The mayor said East Hampton faces a structural general‑fund deficit of roughly $6.5 million driven by fixed cost growth (health insurance, contractual wages, special education, and debt service). He submitted two balanced scenarios: Budget A, which assumes voter approval of a $6.9 million override and preserves most services, and Budget B, a severely cut alternative that reduces services and relies on one‑time draws from stabilization funds.
"This is the most consequential budget I will submit," the mayor said, and urged residents to attend committee hearings and public forums. The mayor's narrative included line‑by‑line assumptions: departmental expenditures benchmarked to the governor's house one; local aid estimates; a $200,000 new‑growth conservative estimate; and health premium increases noted at 12.48 percent per the regional rate notice.
The council voted to send both the proposed and the reduced municipal budgets to the finance committee for detailed review and scheduled multiple department hearings across May and early June. The mayor also announced public outreach on the budget and that the town will hold community informational sessions about department budgets.

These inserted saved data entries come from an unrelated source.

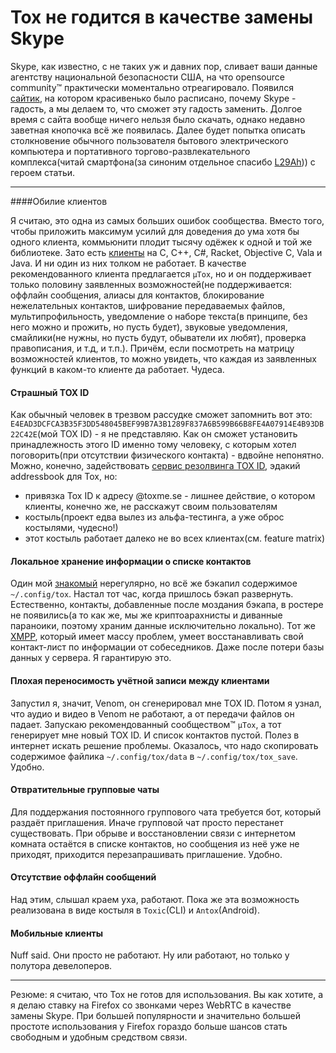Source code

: Tox не годится в качестве замены Skype
======================================

Skype, как известно, с не таких уж и давних пор, сливает ваши данные агентству национальной безопасности США, на что opensource community™ практически моментально отреагировало. Появился [сайтик](http://tox.im), на котором красивенько было расписано, почему Skype - гадость, а мы делаем то, что сможет эту гадость заменить. Долгое время с сайта вообще ничего нельзя было скачать, однако недавно заветная кнопочка всё же появилась. Далее будет попытка описать столкновение обычного пользователя бытового электрического компьютера и портативного торгово-развлекательного комплекса(читай смартфона(за синоним отдельное спасибо [L29Ah](http://l29ah.blasux.ru))) c героем статьи.

------------------------------------------------------------

####Обилие клиентов

Я считаю, это одна из самых больших ошибок сообщества. Вместо того, чтобы приложить максимум усилий для доведения до ума хотя бы одного клиента, коммьюнити плодит тысячу одёжек к одной и той же библиотеке. Зато есть [клиенты](https://wiki.tox.im/Clients) на C, C++, C#, Racket, Objective C, Vala и Java. И ни один из них толком не работает. В качестве рекомендованного клиента предлагается `µTox`, но и он поддерживает только половину заявленных возможностей(не поддерживается: оффлайн сообщения, алиасы для контактов, блокирование нежелательных контактов, шифрование передаваемых файлов, мультипрофильность, уведомление о наборе текста(в принципе, без него можно и прожить, но пусть будет), звуковые уведомления, смайлики(не нужны, но пусть будут, обыватели их любят), проверка правописания, и т.д, и т.п.). Причём, если посмотреть на матрицу возможностей клиентов, то можно увидеть, что каждая из заявленных функций в каком-то клиенте да работает. Чудеса.

#### Страшный TOX ID

Как обычный человек в трезвом рассудке сможет запомнить вот это: `E4EAD3DCFCA3B35F3DD548045BEF99B7A3B1289F837A6B599B66B8FE4A07914E4B93DB22C42E`(мой TOX ID) - я не представляю. Как он сможет установить принадлежность этого ID именно тому человеку, с которым хотел поговорить(при отсутствии физического контакта) - вдвойне непонятно. Можно, конечно, задействовать [сервис резолвинга TOX ID](http://toxme.se), эдакий addressbook для Tox, но:

+ привязка Tox ID к адресу @toxme.se - лишнее действие, о котором клиенты, конечно же, не расскажут своим пользователям
+ костыль(проект едва вылез из альфа-тестинга, а уже оброс костылями, чудесно!)
+ этот костыль работает далеко не во всех клиентах(см. feature matrix)

#### Локальное хранение информации о списке контактов

Один мой [знакомый](http://lexs.blasux.ru) нерегулярно, но всё же бэкапил содержимое `~/.config/tox`. Настал тот час, когда пришлось бэкап развернуть. Естественно, контакты, добавленные после моздания бэкапа, в ростере не появились(а то как же, мы же криптоарахнисты и диванные параноики, поэтому храним данные исключительно локально). Тот же [XMPP](http://xmpp.org), который имеет массу проблем, умеет восстанавливать свой контакт-лист по информации от собеседников. Даже после потери базы данных у сервера. Я гарантирую это.

#### Плохая переносимость учётной записи между клиентами

Запустил я, значит, Venom, он сгенерировал мне TOX ID. Потом я узнал, что аудио и видео в Venom не работают, а от передачи файлов он падает. Запускаю рекомендованный сообществом™ `µTox`, а тот генерирует мне новый TOX ID. И список контактов пустой. Полез в интернет искать решение проблемы. Оказалось, что надо скопировать содержимое файлика `~/.config/tox/data` в `~/.config/tox/tox_save`. Удобно.

#### Отвратительные групповые чаты

Для поддержания постоянного группового чата требуется бот, который раздаёт приглашения. Иначе групповой чат просто перестанет существовать. При обрыве и восстановлении связи с интернетом комната остаётся в списке контактов, но сообщения из неё уже не приходят, приходится перезапрашивать приглашение. Удобно.

#### Отсутствие оффлайн сообщений

Над этим, слышал краем уха, работают. Пока же эта возможность реализована в виде костыля в `Toxic`(CLI) и `Antox`(Android).

#### Мобильные клиенты

Nuff said. Они просто не работают. Ну или работают, но только у полутора девелоперов.

------------------------------------------------------------

Резюме: я считаю, что Tox не готов для использования. Вы как хотите, а я делаю ставку на Firefox со звонками через WebRTC в качестве замены Skype. При большей популярности и значительно большей простоте использования у Firefox гораздо больше шансов стать свободным и удобным средством связи.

The council also signed the warrant for a special city election on June 9 that will ask voters whether to allow the additional $6.9 million in property taxes. City finance staff and the auditor clarified that if the council's final adopted budget requires less than the full $6.9 million, the use of override revenues will be adjusted accordingly and only the amount needed to balance the adopted budget will be used.
Next steps: the finance committee will hold a series of public hearings by department and is expected to return a recommendation and final budget to the full council in early June. The June 9 election will allow voters to decide whether to authorize the override that would fund Budget A.